Sue Alfieri née Earp

Personal information
- Nationality: British (Welsh)
- Born: Q3. 1949 Pembroke, Wales

Sport
- Sport: Badminton

Medal record
Representing Wales
Welsh Nationals
| Gold medal – first place | 1974–74, 1977 | Mixed doubles |
Welsh International
| Gold medal – first place | 1973 | Women's doubles |

= Sue Alfieri =

Welsh international badminton player

Susan K. Alfieri née Earp (born 1949) is a former international badminton player from Wales who competed at the Commonwealth Games and is a three-times champion of Wales.

== Biography ==
Earp was born in Pembroke but represented Gloucestershire at county level and Wales at international level.

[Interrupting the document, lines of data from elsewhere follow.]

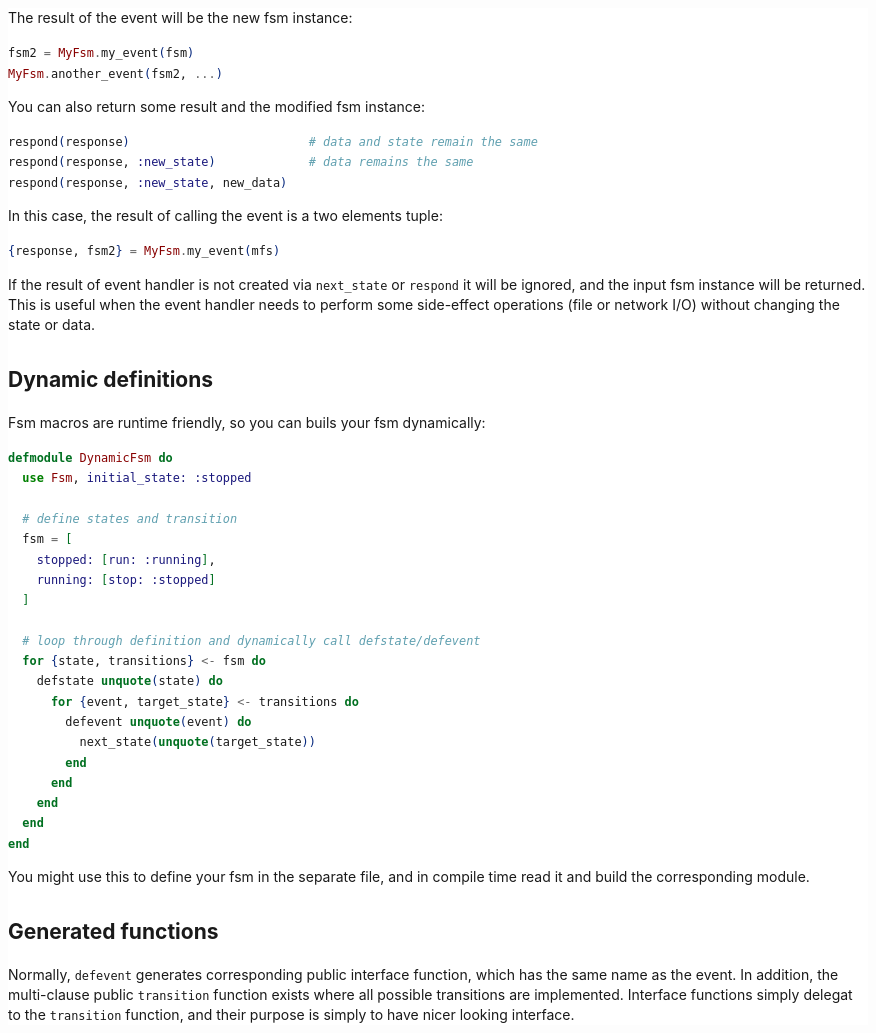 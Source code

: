 The result of the event will be the new fsm instance:

```elixir
fsm2 = MyFsm.my_event(fsm)
MyFsm.another_event(fsm2, ...)
```

You can also return some result and the modified fsm instance:
```elixir
respond(response)                         # data and state remain the same
respond(response, :new_state)             # data remains the same
respond(response, :new_state, new_data)
```

In this case, the result of calling the event is a two elements tuple:
```elixir
{response, fsm2} = MyFsm.my_event(mfs)
```

If the result of event handler is not created via `next_state` or `respond` it will be ignored, and the input fsm instance will be returned. This is useful when the event handler needs to perform some side-effect operations (file or network I/O) without changing the state or data.

## Dynamic definitions
Fsm macros are runtime friendly, so you can buils your fsm dynamically:

```elixir
defmodule DynamicFsm do
  use Fsm, initial_state: :stopped

  # define states and transition
  fsm = [
    stopped: [run: :running],
    running: [stop: :stopped]
  ]

  # loop through definition and dynamically call defstate/defevent
  for {state, transitions} <- fsm do
    defstate unquote(state) do
      for {event, target_state} <- transitions do
        defevent unquote(event) do
          next_state(unquote(target_state))
        end
      end
    end
  end
end
```

You might use this to define your fsm in the separate file, and in compile time read it and build the corresponding module.

## Generated functions
Normally, `defevent` generates corresponding public interface function, which has the same name as the event. In addition, the multi-clause public `transition` function exists where all possible transitions are implemented. Interface functions simply delegat to the `transition` function, and their purpose is simply to have nicer looking interface.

In 1969 Earp won the Gloucestershire tournament doubles with Rosemary Gerrish and the county women's doubles title. The following year in 1970 she won the 1970 county singles title and also married Severino Alfieri in Gloucester and would play under her married name thereafter.

Alfieri teamed up with Tony Finch to win the mixed doubles and Eleanor Collins to win the women's doubles at the 1973 Gloucestershire tournament. It was the third successive year in which Alfieri won the ladies doubles crown. Alfieri also won the women's doubles title with Ireland's Barbara Beckett at the 1973 Welsh International.

Alfieri represented the Welsh team at the 1974 British Commonwealth Games in Christchurch, New Zealand, playing in the singles and mixed doubles events. By 1978 she was playing primarily doubles and won the Gloucestershire Open mixed doubles title with Kim Stokes.

Alfieri was the three time women's doubles champion of Wales at the Welsh National Badminton Championships in 1974, 1975 and 1977, when partnering Brian Jones.